As a freelance writer, I have been contracted and contacted by LOTS of startups. I always go in a little bit cynical. Why is that? Because sometimes the excitement of the startup fades over time which ultimately leads to the end of the business.
“The problem with startups is that they haven’t fully tested whether or not their company is going to be successful.”-Laura Briggs
Let’s go through some things that I have learned through the process of working with startups and some things to keep in mind when you are contacted by a startup OR if you are thinking about pitching to one.
- Startups are more likely to post on job boards like Indeed. This is particularly true if they have a lot of funding and are trying to bring on employees quickly. In order to scale quickly they have to bring on a lot of employees quickly. Here’s the thing...THEY PROBABLY DON'T HAVE THE MONEY TO PAY A FULL TIME PERSON. A lot of people are wary of working with startups because of the possibility of the doors closing in 6 months. So this might put you, the freelancer, in a good position to pitch yourself as a freelancer because they might have challenges attracting traditional employees.
- There is a big difference between revenue and funding. When you are working with people who have secured funding from venture capitalists or even put their own money into the startup you do have the possibility of getting paid. When you start talking about venture capital it’s easy to get excited because you start seeing all these big numbers. BUT… that isn’t revenue. That is money put up by people who believe this company can make it. That doesn’t mean that this startup will actually be able to generate revenue or better yet profit. Never equate the startup funding as revenue. Never count on these types of projects as a sure thing.
- Management in startups. Some startups are completely mismanaged. They may start with great funding but if it’s mismanaged the company could close up shop in 6 months. I have seen this happen more than once. If they don’t have enough funding to make it work will almost certainly try to get more bang for their buck. Occasionally, you can convince them that your work is worth more than they are willing to pay, but it’s not likely.
- Ask for a piece of the company. This is absolutely worthless if the company never goes anywhere. If it’s something you really believe in, this is a good way to get additional money from a client who doesn’t have the money to pay you upfront. Negotiations are always an option when dealing with a startup.
- Hustle mentality present with startups.
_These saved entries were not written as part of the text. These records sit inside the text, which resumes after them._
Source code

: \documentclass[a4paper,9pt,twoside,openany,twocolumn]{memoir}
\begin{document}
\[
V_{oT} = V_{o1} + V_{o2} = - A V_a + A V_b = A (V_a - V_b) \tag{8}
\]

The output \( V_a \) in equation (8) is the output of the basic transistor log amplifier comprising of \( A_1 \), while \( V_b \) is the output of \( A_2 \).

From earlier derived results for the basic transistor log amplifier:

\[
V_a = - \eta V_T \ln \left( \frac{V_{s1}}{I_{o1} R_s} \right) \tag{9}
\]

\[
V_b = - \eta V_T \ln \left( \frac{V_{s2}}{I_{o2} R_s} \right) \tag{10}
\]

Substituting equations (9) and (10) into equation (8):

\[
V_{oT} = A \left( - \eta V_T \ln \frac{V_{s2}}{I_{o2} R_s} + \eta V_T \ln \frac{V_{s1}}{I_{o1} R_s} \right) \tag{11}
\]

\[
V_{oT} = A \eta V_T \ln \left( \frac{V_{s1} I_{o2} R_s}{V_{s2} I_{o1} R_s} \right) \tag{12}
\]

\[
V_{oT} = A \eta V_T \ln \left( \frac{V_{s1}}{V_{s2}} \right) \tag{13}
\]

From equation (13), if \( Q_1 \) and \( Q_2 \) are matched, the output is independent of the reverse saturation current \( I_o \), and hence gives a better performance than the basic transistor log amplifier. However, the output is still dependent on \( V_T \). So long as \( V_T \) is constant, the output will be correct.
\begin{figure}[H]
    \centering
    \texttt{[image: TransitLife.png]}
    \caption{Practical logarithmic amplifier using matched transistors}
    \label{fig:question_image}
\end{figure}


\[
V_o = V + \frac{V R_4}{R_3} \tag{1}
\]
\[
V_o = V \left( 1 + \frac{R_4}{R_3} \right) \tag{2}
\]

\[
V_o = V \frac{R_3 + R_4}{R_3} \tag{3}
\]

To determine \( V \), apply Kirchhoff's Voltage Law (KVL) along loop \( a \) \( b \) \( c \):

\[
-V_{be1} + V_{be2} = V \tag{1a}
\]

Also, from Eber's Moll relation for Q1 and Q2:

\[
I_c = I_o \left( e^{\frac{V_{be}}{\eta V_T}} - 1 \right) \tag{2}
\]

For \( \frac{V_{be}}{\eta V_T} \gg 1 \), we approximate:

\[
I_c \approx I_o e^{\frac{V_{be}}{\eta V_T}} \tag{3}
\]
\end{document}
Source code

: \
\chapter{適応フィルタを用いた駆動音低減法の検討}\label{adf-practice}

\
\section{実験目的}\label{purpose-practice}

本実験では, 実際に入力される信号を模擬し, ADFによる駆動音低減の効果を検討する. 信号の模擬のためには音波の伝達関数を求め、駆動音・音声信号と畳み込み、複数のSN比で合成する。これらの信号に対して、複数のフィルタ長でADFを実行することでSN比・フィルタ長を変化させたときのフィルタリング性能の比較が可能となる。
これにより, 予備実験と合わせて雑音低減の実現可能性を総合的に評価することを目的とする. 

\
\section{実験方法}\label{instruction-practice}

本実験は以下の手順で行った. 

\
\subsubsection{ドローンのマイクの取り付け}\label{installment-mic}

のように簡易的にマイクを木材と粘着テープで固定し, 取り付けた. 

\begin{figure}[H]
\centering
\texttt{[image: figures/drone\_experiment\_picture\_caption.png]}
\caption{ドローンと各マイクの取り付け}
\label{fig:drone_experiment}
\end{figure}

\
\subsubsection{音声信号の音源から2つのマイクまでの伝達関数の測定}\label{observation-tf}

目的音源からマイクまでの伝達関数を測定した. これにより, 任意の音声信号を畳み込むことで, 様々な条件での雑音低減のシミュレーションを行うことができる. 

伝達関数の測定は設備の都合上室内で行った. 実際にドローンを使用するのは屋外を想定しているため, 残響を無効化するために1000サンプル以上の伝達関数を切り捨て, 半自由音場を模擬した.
People who are starting up a business often have the mindset of it’s all hands on deck. That mentality might not be the best thing to step into as a freelancer. Be mindful of how this could easily take over your business. Be mindful of being treated as a contractor vs. employee. If they are treating you like an employee then it opens up certain protections under federal law.
- Energy and excitement with the founders. Most times the founders are in various levels of distress. Knowing how to interact with them can help you be more effective as a freelancer. Be upfront about how you run your business. Set boundaries and expectations are really crucial to communicating with someone who has a lot of responsibility on their plate.
- As a freelancer, YOU ARE AN ENTREPRENEUR. Even if you don’t “own” that title, you are an entrepreneur because you have started your own business. If you have your own way of doing things, it can sometimes be hard to step into an environment where the startup might or might not have their own way of doing things. They might be so entrenched in something that the founders are bringing over from their previous life in business and it might not be something that jives with your personal mindset. This is something you need to pay attention to. It’s a good idea to have a call with the founders and find out why they created this business, what is their vision for the future, and how they see you as a freelancer fitting in to that.
- Sometimes they like to hire people who are a jack of all trades. They might hire you to do content writing but in that all hands on deck mentality they might expect you do jump in and do something else. As a freelancer, you have to speak up and tell them when something isn’t working.
These are just a few of the many things you will need to take into consideration before you decide to start working with a startup. You need to make sure that your 10 hours a week doesn’t quickly become 40 hours a week and drowning out your other clients. It’s easy to get caught up in the hustle and bustle of a startup so be wise in the decisions you make regarding your freelancing business.